Task input ::

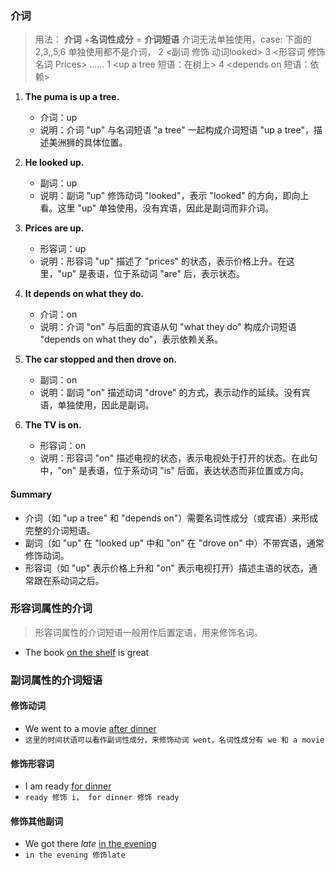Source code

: ### 介词
> 用法： **介词** +**名词性成分** = **介词短语**
> 介词无法单独使用，case: 下面的2,3,,5,6 单独使用都不是介词，
> 2 <副词 修饰 动词looked>
> 3 <形容词 修饰 名词 Prices>
> ……
> 1 <up a tree 短语：在树上>
> 4 <depends on 短语：依赖>


1. **The puma is up a tree.**
   - 介词：up
   - 说明：介词 "up" 与名词短语 "a tree" 一起构成介词短语 "up a tree"，描述美洲狮的具体位置。

2. **He looked up.**
   - 副词：up
   - 说明：副词 "up" 修饰动词 "looked"，表示 "looked" 的方向，即向上看。这里 "up" 单独使用，没有宾语，因此是副词而非介词。

3. **Prices are up.**
   - 形容词：up
   - 说明：形容词 "up" 描述了 "prices" 的状态，表示价格上升。在这里，"up" 是表语，位于系动词 "are" 后，表示状态。

4. **It depends on what they do.**
   - 介词：on
   - 说明：介词 "on" 与后面的宾语从句 "what they do" 构成介词短语 "depends on what they do"，表示依赖关系。

5. **The car stopped and then drove on.**
   - 副词：on
   - 说明：副词 "on" 描述动词 "drove" 的方式，表示动作的延续。没有宾语，单独使用，因此是副词。

6. **The TV is on.**
   - 形容词：on
   - 说明：形容词 "on" 描述电视的状态，表示电视处于打开的状态。在此句中，"on" 是表语，位于系动词 "is" 后面，表达状态而非位置或方向。
####  Summary

- 介词（如 "up a tree" 和 "depends on"）需要名词性成分（或宾语）来形成完整的介词短语。
- 副词（如 "up" 在 "looked up" 中和 "on" 在 "drove on" 中）不带宾语，通常修饰动词。
- 形容词（如 "up" 表示价格上升和 "on" 表示电视打开）描述主语的状态，通常跟在系动词之后。
### 形容词属性的介词
> 形容词属性的介词短语一般用作后置定语，用来修饰名词。

- The book <u>on the shelf</u> is great
### 副词属性的介词短语
#### 修饰动词

- We went to a movie <u> after dinner</u> 
- `这里的时间状语可以看作副词性成分，来修饰动词 went，名词性成分有 we 和 a movie
`
#### 修饰形容词

- I am ready <u> for dinner </u>
- `ready 修饰 i， for dinner 修饰 ready`
#### 修饰其他副词

- We got there *late*  <u> in the evening </u>
- `in the evening 修饰late`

Problem description :: Wherever the string "depends" is found in the entries, copy the line it sits in.

Answer to this task ::
> 4 <depends on 短语：依赖>
4. **It depends on what they do.**
   - 说明：介词 "on" 与后面的宾语从句 "what they do" 构成介词短语 "depends on what they do"，表示依赖关系。
- 介词（如 "up a tree" 和 "depends on"）需要名词性成分（或宾语）来形成完整的介词短语。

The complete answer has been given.